Right-click on the lexer file to generate a Lexer. We don't use the lexer directly in the code, so create an adapter. It should have the same package path as generated lexer class.
import com.intellij.lexer.FlexAdapter // generated
class OCamlLexerAdapter : FlexAdapter(_OCamlLexer(null))
An overview of a lexing file:
[...] // class definition (omitted)
DIGIT=[0-9] // variables
%state INITIAL // parsing states
%state IN_XXX
%%
<INITIAL> { // Link to the Type Holder Variables
"and" { return AND; } // OCamlTypes.AND
"A" "B" { return AB; } // Same as "AB"
// You can use variables, etc.
{DIGIT}* ("i"|"I")? { return INTEGER_VALUE; }
// you can move to custom state for complex tokens
"/*" { yybegin(XXX); /* ... */ }
}
<IN_XXX> {
"*/" { /*...*/; return BLOCK_COMMENT; }
. { }
<<EOF>> { /*...*/ }
}
// Every state can have a default case
[^] { return BAD_CHARACTER; }
Parser Definition
The parser definition connects all classes defined above:
internal class OCamlParserDefinition : ParserDefinition {
override fun createLexer(project: Project?): Lexer = OCamlLexerAdapter()
override fun getCommentTokens(): TokenSet = ParserDefinitionUtils.COMMENTS
override fun getStringLiteralElements(): TokenSet = ParserDefinitionUtils.STRINGS
override fun createParser(project: Project?): PsiParser = OCamlParser()
override fun getFileNodeType(): IFileElementType = ParserDefinitionUtils.FILE
override fun createFile(viewProvider: FileViewProvider): PsiFile = OCamlFile(viewProvider)
override fun createElement(node: ASTNode?): PsiElement = OCamlTypes.Factory.createElement(node)
object ParserDefinitionUtils {
val FILE = IFileElementType(OCamlLanguage)
val COMMENTS = TokenSet.create(OCamlTypes.COMMENT)
val STRINGS = TokenSet.create(OCamlTypes.STRING_VALUE)
}
}
📚 Add to getCommentTokens()
any token that must be ignored by the parser, e.g., treated as a comment.
⚠️ Use OCamlTypes.Factory.createElement(node.elementType)
when using CompositePsiElement
.
The OCamlFile class:
import com.intellij.extapi.psi.PsiFileBase
import com.intellij.openapi.fileTypes.FileType
import com.intellij.psi.FileViewProvider
import com.ocaml.ide.files.OCamlFileType
import com.ocaml.ide.files.OCamlLanguage
class OCamlFile(viewProvider: FileViewProvider) : PsiFileBase(viewProvider, OCamlLanguage) {
override fun getFileType(): FileType = OCamlFileType
override fun toString(): String = "OCaml File"
}
Add to the Manifest:
<extensions defaultExtensionNs="com.intellij">
<!-- PARSER -->
<lang.parserDefinition language="OCaml" implementationClass="com.ocaml.language.parser.OCamlParserDefinition"/>
</extensions>
Syntax Highlighter
The syntax highlighter is coloring the tokens that were lexed by the Lexer.

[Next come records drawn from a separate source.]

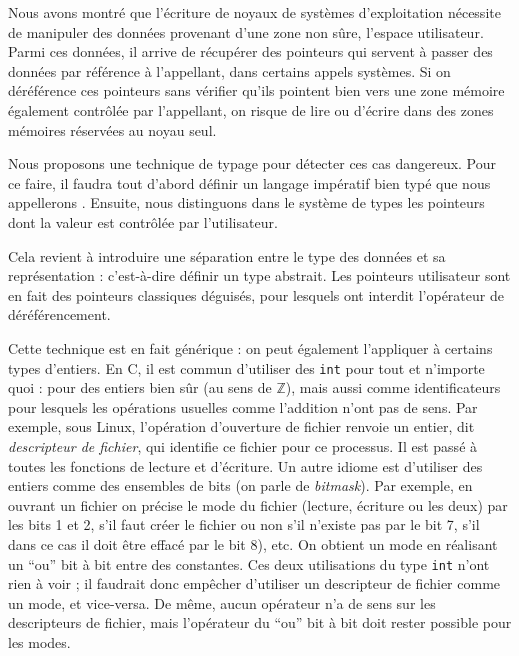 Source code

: 
Nous avons montré que l'écriture de noyaux de systèmes d'exploitation nécessite
de manipuler des données provenant d'une zone non sûre, l'espace utilisateur.
Parmi ces données, il arrive de récupérer des pointeurs qui servent à passer des
données par référence à l'appellant, dans certains appels systèmes. Si on
déréférence ces pointeurs sans vérifier qu'ils pointent bien vers une zone
mémoire également contrôlée par l'appellant, on risque de lire ou d'écrire dans
des zones mémoires réservées au noyau seul.

Nous proposons une technique de typage pour détecter ces cas dangereux. Pour ce
faire, il faudra tout d'abord définir un langage impératif bien typé que nous
appellerons \langname. Ensuite, nous distinguons dans le système de types les
pointeurs dont la valeur est contrôlée par l'utilisateur.

Cela revient à introduire une séparation entre le type des données et sa
représentation : c'est-à-dire définir un type abstrait. Les pointeurs
utilisateur sont en fait des pointeurs classiques déguisés, pour lesquels ont
interdit l'opérateur de déréférencement.

Cette technique est en fait générique : on peut également l'appliquer à certains
types d'entiers. En C, il est commun d'utiliser des \texttt{int} pour tout et
n'importe quoi : pour des entiers bien sûr (au sens de $ℤ$), mais aussi comme
identificateurs pour lesquels les opérations usuelles comme l'addition n'ont pas
de sens. Par exemple, sous Linux, l'opération d'ouverture de fichier renvoie un
entier, dit \emph{descripteur de fichier}, qui identifie ce fichier pour ce
processus. Il est passé à toutes les fonctions de lecture et d'écriture. Un
autre idiome est d'utiliser des entiers comme des ensembles de bits (on parle de
\emph{bitmask}). Par exemple, en ouvrant un fichier on précise le mode du
fichier (lecture, écriture ou les deux) par les bits 1 et 2, s'il faut créer le
fichier ou non s'il n'existe pas par le bit 7, s'il dans ce cas il doit être
effacé par le bit 8), etc. On obtient un mode en réalisant un ``ou'' bit à bit
entre des constantes. Ces deux utilisations du type \texttt{int} n'ont rien à
voir ; il faudrait donc empêcher d'utiliser un descripteur de fichier comme un
mode, et vice-versa. De même, aucun opérateur n'a de sens sur les descripteurs
de fichier, mais l'opérateur \texttt{\textbar{}} du ``ou'' bit à bit doit rester
possible pour les modes.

For parsed elements, we need to use an annotator.
First, define colors:
import com.intellij.openapi.editor.colors.TextAttributesKey
import com.intellij.openapi.options.OptionsBundle
import com.intellij.openapi.options.colors.AttributesDescriptor
import com.intellij.openapi.editor.DefaultLanguageHighlighterColors as Default
// Token(text_shown_in_settings, color_used)
// Use "//" in translations to group colors in folders
enum class OCamlColor(humanText: String, attr: TextAttributesKey? = null) {
VARIABLE(OCamlBundle.message("settings.ocaml.color.variables.default"), Default.IDENTIFIER),
// See also: OptionsBundle for existing texts
BRACES(OptionsBundle.message("options.language.defaults.braces"), Default.BRACES),
;
// For The Highlighter
val textAttributesKey = TextAttributesKey.createTextAttributesKey("com.ocaml.$name", attr)
// For Highlight Color Settings
val attributesDescriptor = AttributesDescriptor(humanText, textAttributesKey)
}
Then we can write an highlighter:
import com.intellij.openapi.fileTypes.SyntaxHighlighter
import com.intellij.openapi.fileTypes.SyntaxHighlighterBase.pack
import com.intellij.psi.tree.IElementType
class OCamlSyntaxHighlighter : SyntaxHighlighter {
override fun getHighlightingLexer(): Lexer = OCamlLexerAdapter()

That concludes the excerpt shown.